* EXERCISE DETAILS *
Only the lines below between the ones containing "- Battle.snp: code" and "- VidSize.exe: changes", inclusive, are to be reproduced, each exactly as it stands.

* INFORMATION *
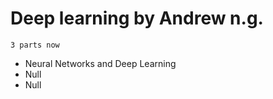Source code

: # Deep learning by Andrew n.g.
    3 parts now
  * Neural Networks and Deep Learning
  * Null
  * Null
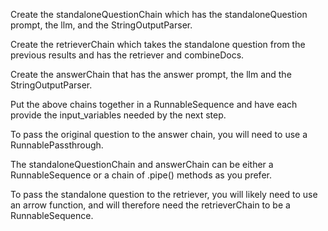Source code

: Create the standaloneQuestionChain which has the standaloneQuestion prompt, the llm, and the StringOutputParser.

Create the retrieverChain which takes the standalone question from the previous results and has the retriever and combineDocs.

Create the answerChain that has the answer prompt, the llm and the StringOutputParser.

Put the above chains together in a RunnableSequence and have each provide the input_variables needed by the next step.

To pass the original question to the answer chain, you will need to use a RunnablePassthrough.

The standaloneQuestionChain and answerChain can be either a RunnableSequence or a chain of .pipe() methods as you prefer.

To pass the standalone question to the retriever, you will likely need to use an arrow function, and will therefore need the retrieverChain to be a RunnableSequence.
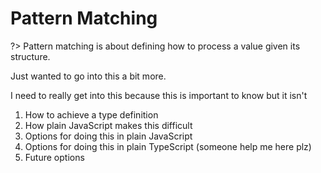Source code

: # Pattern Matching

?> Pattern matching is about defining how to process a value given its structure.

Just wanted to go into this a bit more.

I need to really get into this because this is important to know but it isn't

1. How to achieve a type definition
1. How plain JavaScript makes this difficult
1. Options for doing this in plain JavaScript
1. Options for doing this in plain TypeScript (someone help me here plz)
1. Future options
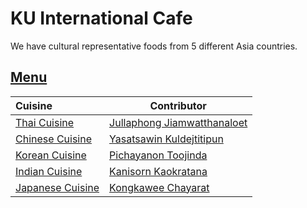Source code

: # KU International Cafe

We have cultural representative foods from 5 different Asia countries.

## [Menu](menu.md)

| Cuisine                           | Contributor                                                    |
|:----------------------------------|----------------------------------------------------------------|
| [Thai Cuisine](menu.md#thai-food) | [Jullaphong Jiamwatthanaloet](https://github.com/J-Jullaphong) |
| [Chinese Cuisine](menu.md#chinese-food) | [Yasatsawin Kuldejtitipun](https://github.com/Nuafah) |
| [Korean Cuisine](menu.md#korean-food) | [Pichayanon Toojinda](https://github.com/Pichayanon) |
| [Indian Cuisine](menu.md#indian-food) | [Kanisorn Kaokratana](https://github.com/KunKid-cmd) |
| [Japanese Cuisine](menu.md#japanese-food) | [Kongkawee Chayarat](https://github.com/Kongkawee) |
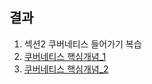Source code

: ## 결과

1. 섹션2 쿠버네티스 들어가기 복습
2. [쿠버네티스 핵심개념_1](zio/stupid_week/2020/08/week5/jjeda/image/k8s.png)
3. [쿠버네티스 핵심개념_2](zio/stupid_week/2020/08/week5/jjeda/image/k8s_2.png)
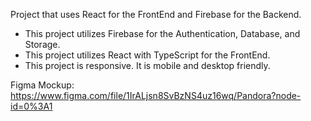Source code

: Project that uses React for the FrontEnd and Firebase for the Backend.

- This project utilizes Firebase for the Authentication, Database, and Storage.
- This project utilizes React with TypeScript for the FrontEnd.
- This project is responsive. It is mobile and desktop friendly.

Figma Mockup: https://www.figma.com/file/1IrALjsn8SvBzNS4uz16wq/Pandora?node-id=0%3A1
* * *
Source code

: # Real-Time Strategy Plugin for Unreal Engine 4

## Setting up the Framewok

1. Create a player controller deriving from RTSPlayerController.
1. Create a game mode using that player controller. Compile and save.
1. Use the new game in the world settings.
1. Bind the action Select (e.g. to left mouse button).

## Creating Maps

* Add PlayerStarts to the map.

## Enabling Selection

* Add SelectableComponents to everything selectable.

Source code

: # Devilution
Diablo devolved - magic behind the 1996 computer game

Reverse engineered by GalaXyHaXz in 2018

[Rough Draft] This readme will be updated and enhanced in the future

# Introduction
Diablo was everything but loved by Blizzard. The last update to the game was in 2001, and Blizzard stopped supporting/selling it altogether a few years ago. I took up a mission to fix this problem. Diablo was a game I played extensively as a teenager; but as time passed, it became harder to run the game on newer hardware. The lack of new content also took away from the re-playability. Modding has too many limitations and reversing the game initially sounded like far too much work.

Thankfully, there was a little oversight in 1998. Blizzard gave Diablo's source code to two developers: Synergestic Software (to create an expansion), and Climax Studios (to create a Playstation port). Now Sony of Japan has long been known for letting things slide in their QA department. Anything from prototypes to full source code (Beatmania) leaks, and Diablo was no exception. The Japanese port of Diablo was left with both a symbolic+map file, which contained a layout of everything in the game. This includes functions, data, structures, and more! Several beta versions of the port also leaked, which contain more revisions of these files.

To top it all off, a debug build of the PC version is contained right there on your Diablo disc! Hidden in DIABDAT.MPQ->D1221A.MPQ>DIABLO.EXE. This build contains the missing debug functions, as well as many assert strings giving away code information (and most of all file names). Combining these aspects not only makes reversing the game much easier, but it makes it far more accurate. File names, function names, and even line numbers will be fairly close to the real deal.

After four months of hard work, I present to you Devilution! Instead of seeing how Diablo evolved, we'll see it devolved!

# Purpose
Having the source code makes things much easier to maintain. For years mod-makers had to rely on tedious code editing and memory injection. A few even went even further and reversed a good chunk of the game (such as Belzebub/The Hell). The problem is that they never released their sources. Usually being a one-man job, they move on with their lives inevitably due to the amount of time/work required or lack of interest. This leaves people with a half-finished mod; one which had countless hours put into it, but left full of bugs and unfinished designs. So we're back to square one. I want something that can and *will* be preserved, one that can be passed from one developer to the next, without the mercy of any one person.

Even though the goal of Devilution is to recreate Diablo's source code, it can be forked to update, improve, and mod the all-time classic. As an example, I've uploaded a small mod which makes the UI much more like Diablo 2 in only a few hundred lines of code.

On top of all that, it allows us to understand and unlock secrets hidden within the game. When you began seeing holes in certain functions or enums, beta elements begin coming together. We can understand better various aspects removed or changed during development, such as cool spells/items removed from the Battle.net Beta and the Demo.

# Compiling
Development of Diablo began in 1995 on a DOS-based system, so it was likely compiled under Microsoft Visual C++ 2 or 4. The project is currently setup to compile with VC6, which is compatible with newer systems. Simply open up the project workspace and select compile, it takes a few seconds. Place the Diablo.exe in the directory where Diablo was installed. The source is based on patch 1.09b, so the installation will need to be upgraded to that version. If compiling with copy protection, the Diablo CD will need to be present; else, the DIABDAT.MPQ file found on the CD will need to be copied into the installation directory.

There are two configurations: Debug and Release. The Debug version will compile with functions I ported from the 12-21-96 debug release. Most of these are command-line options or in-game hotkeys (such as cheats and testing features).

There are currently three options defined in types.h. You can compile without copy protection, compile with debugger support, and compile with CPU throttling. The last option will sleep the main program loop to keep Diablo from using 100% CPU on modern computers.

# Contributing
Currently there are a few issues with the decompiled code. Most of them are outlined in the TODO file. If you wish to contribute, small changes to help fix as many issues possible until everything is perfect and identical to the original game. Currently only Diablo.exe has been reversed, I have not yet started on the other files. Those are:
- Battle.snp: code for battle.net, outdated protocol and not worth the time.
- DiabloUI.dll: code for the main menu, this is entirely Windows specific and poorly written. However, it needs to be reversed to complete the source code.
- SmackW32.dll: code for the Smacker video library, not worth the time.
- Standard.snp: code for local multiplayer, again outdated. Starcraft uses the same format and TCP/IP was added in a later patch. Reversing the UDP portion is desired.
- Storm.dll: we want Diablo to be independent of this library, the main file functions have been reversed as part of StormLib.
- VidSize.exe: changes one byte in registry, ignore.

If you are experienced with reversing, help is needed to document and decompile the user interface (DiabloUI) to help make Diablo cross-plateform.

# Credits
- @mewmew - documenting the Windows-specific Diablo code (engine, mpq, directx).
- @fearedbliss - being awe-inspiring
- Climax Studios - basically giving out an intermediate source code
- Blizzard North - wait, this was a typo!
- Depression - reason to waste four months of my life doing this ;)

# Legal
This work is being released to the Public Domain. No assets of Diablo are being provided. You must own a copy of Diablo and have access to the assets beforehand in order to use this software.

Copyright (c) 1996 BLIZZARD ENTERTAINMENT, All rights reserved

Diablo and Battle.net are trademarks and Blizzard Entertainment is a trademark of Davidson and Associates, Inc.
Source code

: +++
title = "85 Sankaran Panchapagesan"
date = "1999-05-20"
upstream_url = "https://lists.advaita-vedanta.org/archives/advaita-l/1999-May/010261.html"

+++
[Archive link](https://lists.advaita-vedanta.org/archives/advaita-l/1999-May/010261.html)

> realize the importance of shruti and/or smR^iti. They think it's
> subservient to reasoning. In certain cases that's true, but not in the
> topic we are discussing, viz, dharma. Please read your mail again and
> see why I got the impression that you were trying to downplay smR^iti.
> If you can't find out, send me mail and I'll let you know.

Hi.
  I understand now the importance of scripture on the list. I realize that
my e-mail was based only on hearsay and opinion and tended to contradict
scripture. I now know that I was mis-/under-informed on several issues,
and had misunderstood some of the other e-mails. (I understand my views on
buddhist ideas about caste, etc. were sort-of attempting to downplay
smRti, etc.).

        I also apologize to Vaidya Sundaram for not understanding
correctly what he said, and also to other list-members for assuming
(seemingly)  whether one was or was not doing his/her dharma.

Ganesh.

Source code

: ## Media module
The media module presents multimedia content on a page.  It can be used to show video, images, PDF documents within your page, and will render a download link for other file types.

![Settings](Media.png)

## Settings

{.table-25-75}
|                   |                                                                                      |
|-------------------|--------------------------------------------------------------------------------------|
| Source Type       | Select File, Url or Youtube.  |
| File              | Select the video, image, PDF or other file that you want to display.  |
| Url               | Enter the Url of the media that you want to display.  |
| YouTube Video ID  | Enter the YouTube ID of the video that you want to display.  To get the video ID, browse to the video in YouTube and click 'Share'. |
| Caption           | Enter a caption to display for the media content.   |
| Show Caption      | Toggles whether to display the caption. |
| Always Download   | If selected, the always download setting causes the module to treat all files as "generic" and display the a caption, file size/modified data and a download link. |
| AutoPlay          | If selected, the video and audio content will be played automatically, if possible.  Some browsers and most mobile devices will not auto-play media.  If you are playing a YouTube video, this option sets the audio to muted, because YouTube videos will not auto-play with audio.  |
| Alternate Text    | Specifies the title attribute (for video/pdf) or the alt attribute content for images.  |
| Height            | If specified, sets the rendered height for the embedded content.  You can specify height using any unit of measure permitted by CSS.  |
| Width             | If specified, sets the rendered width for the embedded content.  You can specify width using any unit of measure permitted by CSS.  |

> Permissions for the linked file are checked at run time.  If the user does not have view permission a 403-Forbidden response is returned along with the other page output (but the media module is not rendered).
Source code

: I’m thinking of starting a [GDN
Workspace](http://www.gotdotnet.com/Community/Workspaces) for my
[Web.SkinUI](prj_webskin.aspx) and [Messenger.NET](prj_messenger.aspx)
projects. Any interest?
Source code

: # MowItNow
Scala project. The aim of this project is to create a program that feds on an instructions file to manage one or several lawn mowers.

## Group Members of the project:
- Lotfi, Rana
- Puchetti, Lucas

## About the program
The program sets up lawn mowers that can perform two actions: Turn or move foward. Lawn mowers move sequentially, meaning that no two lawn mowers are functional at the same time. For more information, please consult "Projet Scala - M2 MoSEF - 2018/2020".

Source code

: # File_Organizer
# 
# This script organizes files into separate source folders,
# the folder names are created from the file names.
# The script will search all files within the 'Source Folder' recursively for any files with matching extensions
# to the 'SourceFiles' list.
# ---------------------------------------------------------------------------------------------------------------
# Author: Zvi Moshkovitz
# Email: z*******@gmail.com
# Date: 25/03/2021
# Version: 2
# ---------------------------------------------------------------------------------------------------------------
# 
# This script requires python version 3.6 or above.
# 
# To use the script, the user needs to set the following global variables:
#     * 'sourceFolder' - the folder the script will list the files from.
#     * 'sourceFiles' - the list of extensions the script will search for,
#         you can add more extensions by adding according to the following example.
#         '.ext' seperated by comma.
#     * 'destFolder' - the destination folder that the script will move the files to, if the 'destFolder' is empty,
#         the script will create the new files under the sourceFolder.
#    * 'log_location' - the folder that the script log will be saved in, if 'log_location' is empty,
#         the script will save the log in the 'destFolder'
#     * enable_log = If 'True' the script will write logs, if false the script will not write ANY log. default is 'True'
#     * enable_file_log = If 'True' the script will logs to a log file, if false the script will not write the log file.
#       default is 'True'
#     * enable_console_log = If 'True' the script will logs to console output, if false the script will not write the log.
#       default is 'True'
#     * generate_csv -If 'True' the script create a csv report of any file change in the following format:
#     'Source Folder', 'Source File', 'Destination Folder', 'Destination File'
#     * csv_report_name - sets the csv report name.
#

* TASK ANSWER *
- Battle.snp: code for battle.net, outdated protocol and not worth the time.
- DiabloUI.dll: code for the main menu, this is entirely Windows specific and poorly written. However, it needs to be reversed to complete the source code.
- SmackW32.dll: code for the Smacker video library, not worth the time.
- Standard.snp: code for local multiplayer, again outdated. Starcraft uses the same format and TCP/IP was added in a later patch. Reversing the UDP portion is desired.
- Storm.dll: we want Diablo to be independent of this library, the main file functions have been reversed as part of StormLib.
- VidSize.exe: changes one byte in registry, ignore.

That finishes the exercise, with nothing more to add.